Justice and Safety

First meeting of Victims Taskforce

December 12, 2018 by No Comments

Group to drive progress to ensure victims’ voices are strengthened meets for the first time.

A new expert group will today (Wednesday 12 December) meet for the first time to improve support, advice and information for victims of crime.

Co-chaired by the Justice Secretary Humza Yousaf and Lord Advocate James Wolffe QC, the Victims Taskforce brings together senior decision-makers from justice agencies, the legal profession, academia and the voluntary sector, including direct representation of victims.

At the first meeting the Taskforce will focus on confirming their remit and membership; how best to engage more broadly with victims and witnesses; and how best to fulfil their remit.

Lynn Burns, who has campaigned for better support for victims and their families, will bring her direct experience as a member of the group.

Speaking ahead of the first meeting, the Justice Secretary said:

“While the long-term fall in crime over the last decade means fewer people fall prey to criminals in Scotland, where anyone is a victim it is essential the justice system and wider public services provide the best possible support and advice to them and their loved-ones.

“One of the first items for us to discuss will be how we broaden our engagement with victims and witnesses and ensure that the Taskforce is directly informed by them. I am keen that it is a forum for debate, and I am pleased that Lynn Burns has accepted the invitation to represent victims on the taskforce.”

The Lord Advocate said:

“The Taskforce represents an opportunity to improve the experience of victims of crime, to reassure them that the system will provide support and to give them confidence to come forward, speak up and make sure their voices are heard.

“I welcome the first meeting of the Taskforce and look forward to working with the members of the Taskforce as we take forward this important work.”

Lynn Burns said:

“When our son Sam was murdered my family felt uninformed, unheard, isolated and alone. I know that many families have also felt this way.

“At times it felt like there was little clarity and transparency.

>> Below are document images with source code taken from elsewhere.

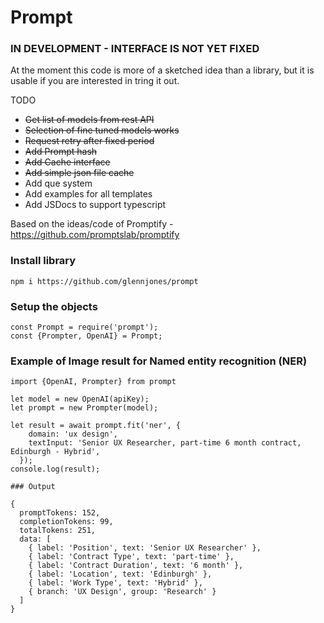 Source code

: # Prompt

### IN DEVELOPMENT - INTERFACE IS NOT YET FIXED
At the moment this code is more of a sketched idea than a library, but it is usable if you are interested in tring it out.

TODO
* ~~Get list of models from rest API~~
* ~~Selection of fine tuned models works~~
* ~~Request retry after fixed period~~
* ~~Add Prompt hash~~
* ~~Add Cache interface~~
* ~~Add simple json file cache~~
* Add que system
* Add examples for all templates
* Add JSDocs to support typescript


Based on the ideas/code of Promptify - https://github.com/promptslab/promptify

### Install library

```
npm i https://github.com/glennjones/prompt
```

### Setup the objects

```
const Prompt = require('prompt');
const {Prompter, OpenAI} = Prompt;
```

### Example of Image result for Named entity recognition (NER)

```
import {OpenAI, Prompter} from prompt

let model = new OpenAI(apiKey);
let prompt = new Prompter(model);

let result = await prompt.fit('ner', {
    domain: 'ux design',
    textInput: 'Senior UX Researcher, part-time 6 month contract, Edinburgh - Hybrid',
  });
console.log(result);
                                             
### Output

{
  promptTokens: 152,
  completionTokens: 99,
  totalTokens: 251,
  data: [
    { label: 'Position', text: 'Senior UX Researcher' },
    { label: 'Contract Type', text: 'part-time' },
    { label: 'Contract Duration', text: '6 month' },
    { label: 'Location', text: 'Edinburgh' },
    { label: 'Work Type', text: 'Hybrid' },
    { branch: 'UX Design', group: 'Research' }
  ]
}
 ``` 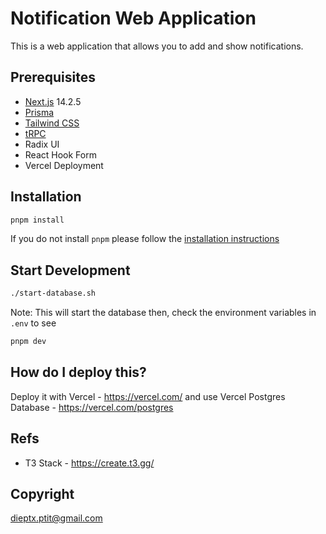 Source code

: # Notification Web Application

This is a web application that allows you to add and show notifications.

## Prerequisites

- [Next.js](https://nextjs.org) 14.2.5
- [Prisma](https://prisma.io)
- [Tailwind CSS](https://tailwindcss.com)
- [tRPC](https://trpc.io)
- Radix UI
- React Hook Form
- Vercel Deployment

## Installation

```bash
pnpm install
```

If you do not install `pnpm` please follow the [installation instructions](https://pnpm.io/installation)

## Start Development

```bash
./start-database.sh
```

Note: This will start the database then, check the environment variables in `.env` to see

```bash
pnpm dev
```

## How do I deploy this?

Deploy it with Vercel - https://vercel.com/
and use Vercel Postgres Database - https://vercel.com/postgres

## Refs

- T3 Stack - https://create.t3.gg/

## Copyright

dieptx.ptit@gmail.com
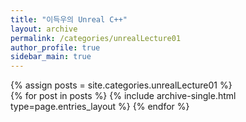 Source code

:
 ```yaml
---
title: "이득우의 Unreal C++"
layout: archive
permalink: /categories/unrealLecture01
author_profile: true
sidebar_main: true
---
```


{% assign posts = site.categories.unrealLecture01 %}  
{% for post in posts %} {% include archive-single.html type=page.entries_layout %} {% endfor %} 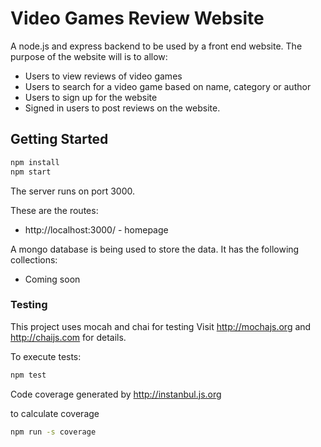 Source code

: # Video Games Review Website

A node.js and express backend to be used by a front end website. The purpose of the website will is to allow:

- Users to view reviews of video games
- Users to search for a video game based on name, category or author
- Users to sign up for the website
- Signed in users to post reviews on the website.

## Getting Started

```bash
npm install
npm start
```

The server runs on port 3000.

These are the routes:

- http://localhost:3000/ - homepage

A mongo database is being used to store the data. It has the following collections:

- Coming soon

### Testing

This project uses mocah and chai for testing
Visit http://mochajs.org and http://chaijs.com for details.

To execute tests:

```bash
npm test
```

Code coverage generated by http://instanbul.js.org

to calculate coverage

```bash
npm run -s coverage
```
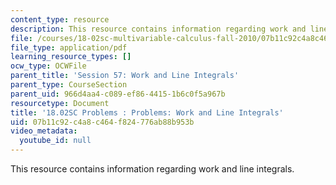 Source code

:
 ```yaml
---
content_type: resource
description: This resource contains information regarding work and line integrals.
file: /courses/18-02sc-multivariable-calculus-fall-2010/07b11c92c4a8c464f824776ab88b953b_MIT18_02SC_pb_57_quest.pdf
file_type: application/pdf
learning_resource_types: []
ocw_type: OCWFile
parent_title: 'Session 57: Work and Line Integrals'
parent_type: CourseSection
parent_uid: 966d4aa4-c089-ef86-4415-1b6c0f5a967b
resourcetype: Document
title: '18.02SC Problems : Problems: Work and Line Integrals'
uid: 07b11c92-c4a8-c464-f824-776ab88b953b
video_metadata:
  youtube_id: null
---
```

This resource contains information regarding work and line integrals.

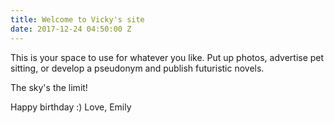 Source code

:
 ```yaml
---
title: Welcome to Vicky's site
date: 2017-12-24 04:50:00 Z
---
```


This is your space to use for whatever you like. Put up photos, advertise pet sitting, or develop a pseudonym and publish futuristic novels. 

The sky's the limit!

Happy birthday :) 
Love, 
Emily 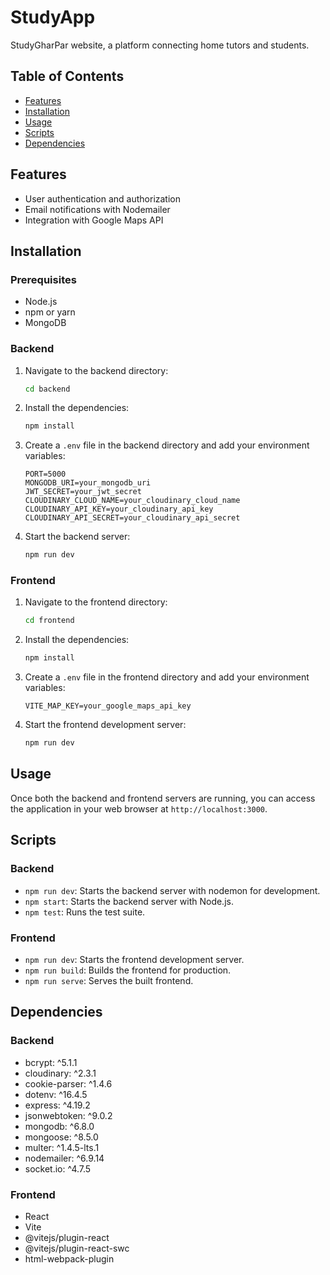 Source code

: # StudyApp

StudyGharPar website, a platform connecting home tutors and students.

## Table of Contents

- [Features](#features)
- [Installation](#installation)
- [Usage](#usage)
- [Scripts](#scripts)
- [Dependencies](#dependencies)

## Features

- User authentication and authorization
- Email notifications with Nodemailer
- Integration with Google Maps API

## Installation

### Prerequisites

- Node.js
- npm or yarn
- MongoDB

### Backend

1. Navigate to the backend directory:

    ```sh
    cd backend
    ```

2. Install the dependencies:

    ```sh
    npm install
    ```

3. Create a `.env` file in the backend directory and add your environment variables:

    ```env
    PORT=5000
    MONGODB_URI=your_mongodb_uri
    JWT_SECRET=your_jwt_secret
    CLOUDINARY_CLOUD_NAME=your_cloudinary_cloud_name
    CLOUDINARY_API_KEY=your_cloudinary_api_key
    CLOUDINARY_API_SECRET=your_cloudinary_api_secret
    ```

4. Start the backend server:

    ```sh
    npm run dev
    ```

### Frontend

1. Navigate to the frontend directory:

    ```sh
    cd frontend
    ```

2. Install the dependencies:

    ```sh
    npm install
    ```

3. Create a `.env` file in the frontend directory and add your environment variables:

    ```env
    VITE_MAP_KEY=your_google_maps_api_key
    ```

4. Start the frontend development server:

    ```sh
    npm run dev
    ```

## Usage

Once both the backend and frontend servers are running, you can access the application in your web browser at `http://localhost:3000`.

## Scripts

### Backend

- `npm run dev`: Starts the backend server with nodemon for development.
- `npm start`: Starts the backend server with Node.js.
- `npm test`: Runs the test suite.

### Frontend

- `npm run dev`: Starts the frontend development server.
- `npm run build`: Builds the frontend for production.
- `npm run serve`: Serves the built frontend.

## Dependencies

### Backend

- bcrypt: ^5.1.1
- cloudinary: ^2.3.1
- cookie-parser: ^1.4.6
- dotenv: ^16.4.5
- express: ^4.19.2
- jsonwebtoken: ^9.0.2
- mongodb: ^6.8.0
- mongoose: ^8.5.0
- multer: ^1.4.5-lts.1
- nodemailer: ^6.9.14
- socket.io: ^4.7.5

### Frontend

- React
- Vite
- @vitejs/plugin-react
- @vitejs/plugin-react-swc
- html-webpack-plugin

It does not seem unreasonable to be able to expect scrutiny, or ask questions when you are in the most traumatic of situations.

“I am hopeful that the Victims Taskforce will address this and, by putting people at the centre of the system, treat them with care, compassion and kindness – To help victims and families feel that their voices are being heard and acknowledged.”

List of members  

Name Organisation
Humza Yousaf MSP Scottish Government – Cabinet Secretary for Justice – (Co-chair)
James Wolffe QC Scottish Government – Lord Advocate (Co-chair)
Neil Rennick Scottish Government, Director of Justice
Michael Chalmers Scottish Government, Director of Children and Families
Iain Livingstone Police Scotland, Chief Constable
David Harvie COPFS, Crown Agent
Eric McQueen Scottish Courts and Tribunal Service, Chief Executive
Colin McConnell Scottish Prisons Service, Chief Executive
John Watt Parole Board, Chair
Pauline Proudfoot Scottish Children’s Reporter Administration, Operational Development Manager
Karyn McCluskey Chief Executive, Community Justice Scotland
Kathryn Lindsay Scottish Social Work (Head of Children, Families & Justice at Angus Council)
Kate Wallace Victim Support Scotland, Chief Executive
Marsha Scott Women’s Aid, Chief Executive
Sandy Brindley Rape Crisis Scotland, Chief Executive
Mhairi McGowan Head of ASSIST and Domestic Abuse services
Mary Glasgow Children 1st, Chief Executive
Victims Organisations Collaboration Forum Scotland Rotating seat –

Ann Galbraith, Action against Stalking will attend the first meeting

Lorna Jack Law Society of Scotland, Chief executive
Angela Grahame Faculty of Advocates, Vice-Dean
Margaret Malloch Scottish Centre for Crime and Justice Research, Director
Lynn Burns Victim’s Voice

Further information about policies and projects to improve the experience for victims and witnesses in Scotland is available on the Scottish Government website.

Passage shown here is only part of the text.